- _Required work_
The entries below must be reproduced exactly; their pictures are not part of the copy.

◆ ◆ ◆ ◆ ◆ ◆ ◆

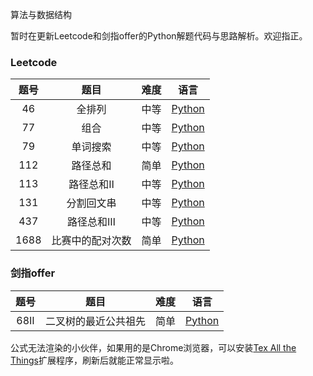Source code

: 算法与数据结构

暂时在更新Leetcode和剑指offer的Python解题代码与思路解析。欢迎指正。

### Leetcode

| 题号 |       题目       | 难度 |                             语言                             |
| :--: | :--------------: | :--: | :----------------------------------------------------------: |
|  46  |      全排列      | 中等 | [Python](https://github.com/TobinZuo/Algorithms-and-data-structure/blob/master/Leetcode/Python/46.%E5%85%A8%E6%8E%92%E5%88%97.md) |
|  77  |       组合       | 中等 | [Python](https://github.com/TobinZuo/Algorithms-and-data-structure/blob/master/Leetcode/Python/77.%E7%BB%84%E5%90%88.md) |
|  79  |     单词搜索     | 中等 | [Python](https://github.com/TobinZuo/Algorithms-and-data-structure/blob/master/Leetcode/Python/79.%E5%8D%95%E8%AF%8D%E6%90%9C%E7%B4%A2.md) |
| 112  |     路径总和     | 简单 | [Python](https://github.com/TobinZuo/Algorithms-and-data-structure/blob/master/Leetcode/Python/112.%E8%B7%AF%E5%BE%84%E6%80%BB%E5%92%8C.md) |
| 113  |    路径总和Ⅱ     | 中等 | [Python](https://github.com/TobinZuo/Algorithms-and-data-structure/blob/master/Leetcode/Python/113.%E8%B7%AF%E5%BE%84%E6%80%BB%E5%92%8C%E2%85%A1.md) |
| 131  |    分割回文串    | 中等 | [Python](https://github.com/TobinZuo/Algorithms-and-data-structure/blob/master/Leetcode/Python/131.%E5%88%86%E5%89%B2%E5%9B%9E%E6%96%87%E4%B8%B2.md) |
| 437  |    路径总和Ⅲ     | 中等 | [Python](https://github.com/TobinZuo/Algorithms-and-data-structure/blob/master/Leetcode/Python/437.%E8%B7%AF%E5%BE%84%E6%80%BB%E5%92%8C%E2%85%A2.md) |
| 1688 | 比赛中的配对次数 | 简单 | [Python](https://github.com/TobinZuo/Algorithms-and-data-structure/blob/master/Leetcode/Python/1688.%E6%AF%94%E8%B5%9B%E4%B8%AD%E7%9A%84%E9%85%8D%E5%AF%B9%E6%AC%A1%E6%95%B0.md) |

### 剑指offer

| 题号 |         题目         | 难度 |                             语言                             |
| :--: | :------------------: | :--: | :----------------------------------------------------------: |
| 68Ⅱ  | 二叉树的最近公共祖先 | 简单 | [Python](https://github.com/TobinZuo/Algorithms-and-data-structure/blob/master/%E5%89%91%E6%8C%87offer/Python/68%E2%85%A1%EF%BC%9A%E4%BA%8C%E5%8F%89%E6%A0%91%E7%9A%84%E6%9C%80%E8%BF%91%E5%85%AC%E5%85%B1%E7%A5%96%E5%85%88.md) |

公式无法渲染的小伙伴，如果用的是Chrome浏览器，可以安装[Tex All the Things](https://chrome.google.com/webstore/detail/tex-all-the-things/cbimabofgmfdkicghcadidpemeenbffn)扩展程序，刷新后就能正常显示啦。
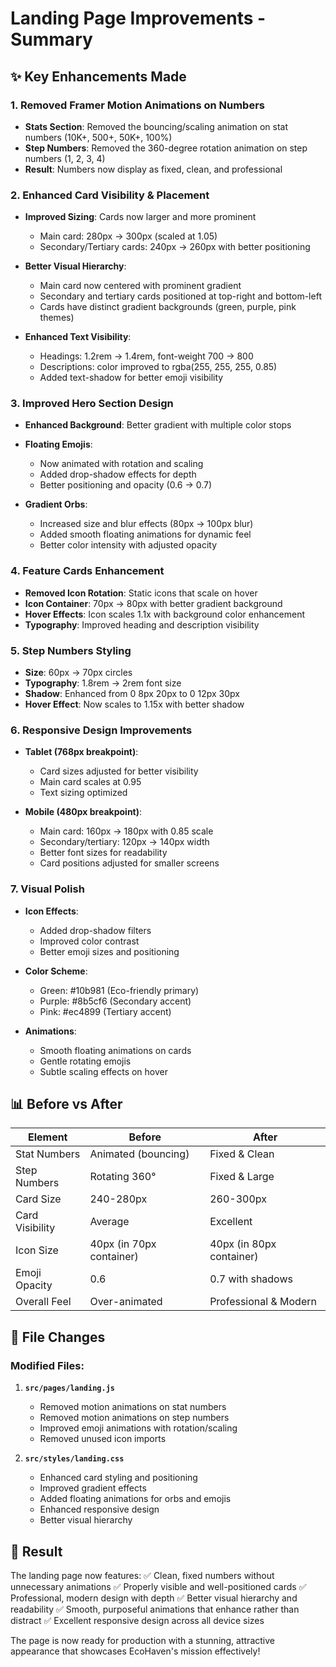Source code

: # Landing Page Improvements - Summary

## ✨ Key Enhancements Made

### 1. **Removed Framer Motion Animations on Numbers**
   - **Stats Section**: Removed the bouncing/scaling animation on stat numbers (10K+, 500+, 50K+, 100%)
   - **Step Numbers**: Removed the 360-degree rotation animation on step numbers (1, 2, 3, 4)
   - **Result**: Numbers now display as fixed, clean, and professional

### 2. **Enhanced Card Visibility & Placement**
   - **Improved Sizing**: Cards now larger and more prominent
     - Main card: 280px → 300px (scaled at 1.05)
     - Secondary/Tertiary cards: 240px → 260px with better positioning
   
   - **Better Visual Hierarchy**:
     - Main card now centered with prominent gradient
     - Secondary and tertiary cards positioned at top-right and bottom-left
     - Cards have distinct gradient backgrounds (green, purple, pink themes)
   
   - **Enhanced Text Visibility**:
     - Headings: 1.2rem → 1.4rem, font-weight 700 → 800
     - Descriptions: color improved to rgba(255, 255, 255, 0.85)
     - Added text-shadow for better emoji visibility

### 3. **Improved Hero Section Design**
   - **Enhanced Background**: Better gradient with multiple color stops
   - **Floating Emojis**: 
     - Now animated with rotation and scaling
     - Added drop-shadow effects for depth
     - Better positioning and opacity (0.6 → 0.7)
   
   - **Gradient Orbs**: 
     - Increased size and blur effects (80px → 100px blur)
     - Added smooth floating animations for dynamic feel
     - Better color intensity with adjusted opacity

### 4. **Feature Cards Enhancement**
   - **Removed Icon Rotation**: Static icons that scale on hover
   - **Icon Container**: 70px → 80px with better gradient background
   - **Hover Effects**: Icon scales 1.1x with background color enhancement
   - **Typography**: Improved heading and description visibility

### 5. **Step Numbers Styling**
   - **Size**: 60px → 70px circles
   - **Typography**: 1.8rem → 2rem font size
   - **Shadow**: Enhanced from 0 8px 20px to 0 12px 30px
   - **Hover Effect**: Now scales to 1.15x with better shadow

### 6. **Responsive Design Improvements**
   - **Tablet (768px breakpoint)**:
     - Card sizes adjusted for better visibility
     - Main card scales at 0.95
     - Text sizing optimized
   
   - **Mobile (480px breakpoint)**:
     - Main card: 160px → 180px with 0.85 scale
     - Secondary/tertiary: 120px → 140px width
     - Better font sizes for readability
     - Card positions adjusted for smaller screens

### 7. **Visual Polish**
   - **Icon Effects**: 
     - Added drop-shadow filters
     - Improved color contrast
     - Better emoji sizes and positioning
   
   - **Color Scheme**:
     - Green: #10b981 (Eco-friendly primary)
     - Purple: #8b5cf6 (Secondary accent)
     - Pink: #ec4899 (Tertiary accent)
   
   - **Animations**:
     - Smooth floating animations on cards
     - Gentle rotating emojis
     - Subtle scaling effects on hover

## 📊 Before vs After

| Element | Before | After |
|---------|--------|-------|
| Stat Numbers | Animated (bouncing) | Fixed & Clean |
| Step Numbers | Rotating 360° | Fixed & Large |
| Card Size | 240-280px | 260-300px |
| Card Visibility | Average | Excellent |
| Icon Size | 40px (in 70px container) | 40px (in 80px container) |
| Emoji Opacity | 0.6 | 0.7 with shadows |
| Overall Feel | Over-animated | Professional & Modern |

## 🎯 File Changes

### Modified Files:
1. **`src/pages/landing.js`**
   - Removed motion animations on stat numbers
   - Removed motion animations on step numbers
   - Improved emoji animations with rotation/scaling
   - Removed unused icon imports

2. **`src/styles/landing.css`**
   - Enhanced card styling and positioning
   - Improved gradient effects
   - Added floating animations for orbs and emojis
   - Enhanced responsive design
   - Better visual hierarchy

## 🚀 Result

The landing page now features:
✅ Clean, fixed numbers without unnecessary animations
✅ Properly visible and well-positioned cards
✅ Professional, modern design with depth
✅ Better visual hierarchy and readability
✅ Smooth, purposeful animations that enhance rather than distract
✅ Excellent responsive design across all device sizes

The page is now ready for production with a stunning, attractive appearance that showcases EcoHaven's mission effectively!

◆ ◆ ◆ ◆ ◆ ◆ ◆

- _Answer to the exercise_
Source code

: 算法与数据结构

暂时在更新Leetcode和剑指offer的Python解题代码与思路解析。欢迎指正。

### Leetcode

| 题号 |       题目       | 难度 |                             语言                             |
| :--: | :--------------: | :--: | :----------------------------------------------------------: |
|  46  |      全排列      | 中等 | [Python](https://github.com/TobinZuo/Algorithms-and-data-structure/blob/master/Leetcode/Python/46.%E5%85%A8%E6%8E%92%E5%88%97.md) |
|  77  |       组合       | 中等 | [Python](https://github.com/TobinZuo/Algorithms-and-data-structure/blob/master/Leetcode/Python/77.%E7%BB%84%E5%90%88.md) |
|  79  |     单词搜索     | 中等 | [Python](https://github.com/TobinZuo/Algorithms-and-data-structure/blob/master/Leetcode/Python/79.%E5%8D%95%E8%AF%8D%E6%90%9C%E7%B4%A2.md) |
| 112  |     路径总和     | 简单 | [Python](https://github.com/TobinZuo/Algorithms-and-data-structure/blob/master/Leetcode/Python/112.%E8%B7%AF%E5%BE%84%E6%80%BB%E5%92%8C.md) |
| 113  |    路径总和Ⅱ     | 中等 | [Python](https://github.com/TobinZuo/Algorithms-and-data-structure/blob/master/Leetcode/Python/113.%E8%B7%AF%E5%BE%84%E6%80%BB%E5%92%8C%E2%85%A1.md) |
| 131  |    分割回文串    | 中等 | [Python](https://github.com/TobinZuo/Algorithms-and-data-structure/blob/master/Leetcode/Python/131.%E5%88%86%E5%89%B2%E5%9B%9E%E6%96%87%E4%B8%B2.md) |
| 437  |    路径总和Ⅲ     | 中等 | [Python](https://github.com/TobinZuo/Algorithms-and-data-structure/blob/master/Leetcode/Python/437.%E8%B7%AF%E5%BE%84%E6%80%BB%E5%92%8C%E2%85%A2.md) |
| 1688 | 比赛中的配对次数 | 简单 | [Python](https://github.com/TobinZuo/Algorithms-and-data-structure/blob/master/Leetcode/Python/1688.%E6%AF%94%E8%B5%9B%E4%B8%AD%E7%9A%84%E9%85%8D%E5%AF%B9%E6%AC%A1%E6%95%B0.md) |

### 剑指offer

| 题号 |         题目         | 难度 |                             语言                             |
| :--: | :------------------: | :--: | :----------------------------------------------------------: |
| 68Ⅱ  | 二叉树的最近公共祖先 | 简单 | [Python](https://github.com/TobinZuo/Algorithms-and-data-structure/blob/master/%E5%89%91%E6%8C%87offer/Python/68%E2%85%A1%EF%BC%9A%E4%BA%8C%E5%8F%89%E6%A0%91%E7%9A%84%E6%9C%80%E8%BF%91%E5%85%AC%E5%85%B1%E7%A5%96%E5%85%88.md) |

公式无法渲染的小伙伴，如果用的是Chrome浏览器，可以安装[Tex All the Things](https://chrome.google.com/webstore/detail/tex-all-the-things/cbimabofgmfdkicghcadidpemeenbffn)扩展程序，刷新后就能正常显示啦。
Source code

: # Landing Page Improvements - Summary

## ✨ Key Enhancements Made

### 1. **Removed Framer Motion Animations on Numbers**
   - **Stats Section**: Removed the bouncing/scaling animation on stat numbers (10K+, 500+, 50K+, 100%)
   - **Step Numbers**: Removed the 360-degree rotation animation on step numbers (1, 2, 3, 4)
   - **Result**: Numbers now display as fixed, clean, and professional

### 2. **Enhanced Card Visibility & Placement**
   - **Improved Sizing**: Cards now larger and more prominent
     - Main card: 280px → 300px (scaled at 1.05)
     - Secondary/Tertiary cards: 240px → 260px with better positioning
   
   - **Better Visual Hierarchy**:
     - Main card now centered with prominent gradient
     - Secondary and tertiary cards positioned at top-right and bottom-left
     - Cards have distinct gradient backgrounds (green, purple, pink themes)
   
   - **Enhanced Text Visibility**:
     - Headings: 1.2rem → 1.4rem, font-weight 700 → 800
     - Descriptions: color improved to rgba(255, 255, 255, 0.85)
     - Added text-shadow for better emoji visibility

### 3. **Improved Hero Section Design**
   - **Enhanced Background**: Better gradient with multiple color stops
   - **Floating Emojis**: 
     - Now animated with rotation and scaling
     - Added drop-shadow effects for depth
     - Better positioning and opacity (0.6 → 0.7)
   
   - **Gradient Orbs**: 
     - Increased size and blur effects (80px → 100px blur)
     - Added smooth floating animations for dynamic feel
     - Better color intensity with adjusted opacity

### 4. **Feature Cards Enhancement**
   - **Removed Icon Rotation**: Static icons that scale on hover
   - **Icon Container**: 70px → 80px with better gradient background
   - **Hover Effects**: Icon scales 1.1x with background color enhancement
   - **Typography**: Improved heading and description visibility

### 5. **Step Numbers Styling**
   - **Size**: 60px → 70px circles
   - **Typography**: 1.8rem → 2rem font size
   - **Shadow**: Enhanced from 0 8px 20px to 0 12px 30px
   - **Hover Effect**: Now scales to 1.15x with better shadow

### 6. **Responsive Design Improvements**
   - **Tablet (768px breakpoint)**:
     - Card sizes adjusted for better visibility
     - Main card scales at 0.95
     - Text sizing optimized
   
   - **Mobile (480px breakpoint)**:
     - Main card: 160px → 180px with 0.85 scale
     - Secondary/tertiary: 120px → 140px width
     - Better font sizes for readability
     - Card positions adjusted for smaller screens

### 7. **Visual Polish**
   - **Icon Effects**: 
     - Added drop-shadow filters
     - Improved color contrast
     - Better emoji sizes and positioning
   
   - **Color Scheme**:
     - Green: #10b981 (Eco-friendly primary)
     - Purple: #8b5cf6 (Secondary accent)
     - Pink: #ec4899 (Tertiary accent)
   
   - **Animations**:
     - Smooth floating animations on cards
     - Gentle rotating emojis
     - Subtle scaling effects on hover

## 📊 Before vs After

| Element | Before | After |
|---------|--------|-------|
| Stat Numbers | Animated (bouncing) | Fixed & Clean |
| Step Numbers | Rotating 360° | Fixed & Large |
| Card Size | 240-280px | 260-300px |
| Card Visibility | Average | Excellent |
| Icon Size | 40px (in 70px container) | 40px (in 80px container) |
| Emoji Opacity | 0.6 | 0.7 with shadows |
| Overall Feel | Over-animated | Professional & Modern |

## 🎯 File Changes

### Modified Files:
1. **`src/pages/landing.js`**
   - Removed motion animations on stat numbers
   - Removed motion animations on step numbers
   - Improved emoji animations with rotation/scaling
   - Removed unused icon imports

2. **`src/styles/landing.css`**
   - Enhanced card styling and positioning
   - Improved gradient effects
   - Added floating animations for orbs and emojis
   - Enhanced responsive design
   - Better visual hierarchy

## 🚀 Result

The landing page now features:
✅ Clean, fixed numbers without unnecessary animations
✅ Properly visible and well-positioned cards
✅ Professional, modern design with depth
✅ Better visual hierarchy and readability
✅ Smooth, purposeful animations that enhance rather than distract
✅ Excellent responsive design across all device sizes

The page is now ready for production with a stunning, attractive appearance that showcases EcoHaven's mission effectively!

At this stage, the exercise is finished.